Она права — переживу как-нибудь, лишь бы Юлиан был доволен. Что уж тут хитрить и увиливать: мне хочется услужить ему… купить его внимание? Возможно. Ведь в его истинную привязанность ко мне я так по-прежнему и не верю, но все равно позволяю себе надеяться на чудо.

В условленный час Юлиан звонит в двери нашей квартиры и целует меня прямо на глазах у восхищенной Изабель, которая — я замечаю это боковым зрением — почти в полуобмороке от восторга. Интересно, что было бы, поцелуй ее мой Юлиан на самом деле? Умерла бы от счастья… в буквальном смысле?

Прекрасно выглядишь.

Спасибо. В основном благодаря Изабель…

Юлиан одаривает мою подругу своим профессиональным подмигиванием, и та отвечает ему тихим вздохом. Со стороны это выглядит почти комично!
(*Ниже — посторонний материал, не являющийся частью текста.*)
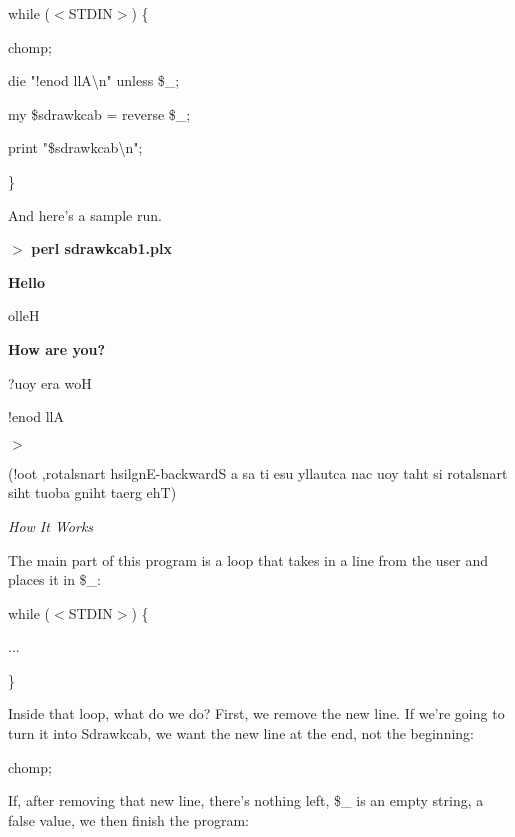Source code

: \documentclass[a4paper,11pt]{book}
\begin{document}
\noindent 

\noindent while ($<$STDIN$>$) \{

\noindent chomp;

\noindent die "!enod llA\textbackslash n" unless \$\_;

\noindent my \$sdrawkcab = reverse \$\_;

\noindent print "\$sdrawkcab\textbackslash n";

\noindent \}

\noindent 

\noindent 

\noindent And here's a sample run.

\noindent 

\noindent $>$ \textbf{perl sdrawkcab1.plx}

\noindent \textbf{Hello}

\noindent olleH

\noindent \textbf{How are you?}

\noindent ?uoy era woH

\noindent 

\noindent !enod llA

\noindent $>$

\noindent 

\noindent (!oot ,rotalsnart  hsilgnE-backwardS  a  sa ti  esu  yllautca  nac  uoy taht  si  rotalsnart  siht  tuoba  gniht taerg ehT)

\noindent 

\noindent \textit{How It Works}

\noindent The main part of this program is a loop that takes in a line from the user and places it in \$\_:

\noindent 

\noindent 

\noindent while ($<$STDIN$>$) \{

\noindent ...

\noindent \}

\noindent 

\noindent Inside that loop, what do we do? First, we remove the new line. If we're going to turn it into Sdrawkcab, we want the new line at the end, not the beginning:

\noindent 

\noindent 

\noindent chomp;

\noindent 

\noindent If,  after  removing that new  line,  there's  nothing  left,  \$\_  is  an  empty  string,  a  false  value,  we then finish the program:
\end{document}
Неужели и я рядом с Юлианом выгляжу такой же дурочкой, задаюсь я пугающим вопросом? Надеюсь, что нет.

Дом Тимо Хертеля оказывается большим, расцвеченным фонариками бунгало, которое еще издалека вибрирует громоподобной музыкой, в разы усиленной мощными музыкальными колонками… Мой воспитанный на классической музыке мозг мгновенно испытывает приступ надвигающейся мигрени, которой мне после сегодняшнего вечера точно не избежать, и я крепче стискиваю ручку своего маханького клатча, опять же одолженного мне Изабель, чтобы взять себя в руки и не сбежать, так и не переступив порога этого дома.

Ну, ты как, готова? — спрашивает меня Юлиан, заглушая мотор своего автомобиля. — Думаю, все уже собрались — мы последние.

Мы опаздали? — пищу я полным паники голоском. И Юлиан высокомерно мне улыбается:

Герои не опаздывают, — менторским тоном провозглашает он, — они задерживаются… намеренно. — Потом берет меня за руку и тащит в сторону дома. Праведные небеса, я абсолютно не ощущаю в себе мужества для геройства! Я, в отличии от Юлиана, никакая не героиня.

После пары-тройки моих почти полузадушенных попискиваний, мы наконец-то оказываемся в доме, который взрывается именем Юлиана, как фейерверком — худосочная девица, в которой я сразу же узнаю виоланчелистку с третьего курса, про которую Изабель как-то сказала, что она хорошо управляется не только со своей виоланчелью, но и с другими — называть вслух которые я здесь не стану — «инструментами», устремляется к моему парню и повисает на его шее, словно мартышка.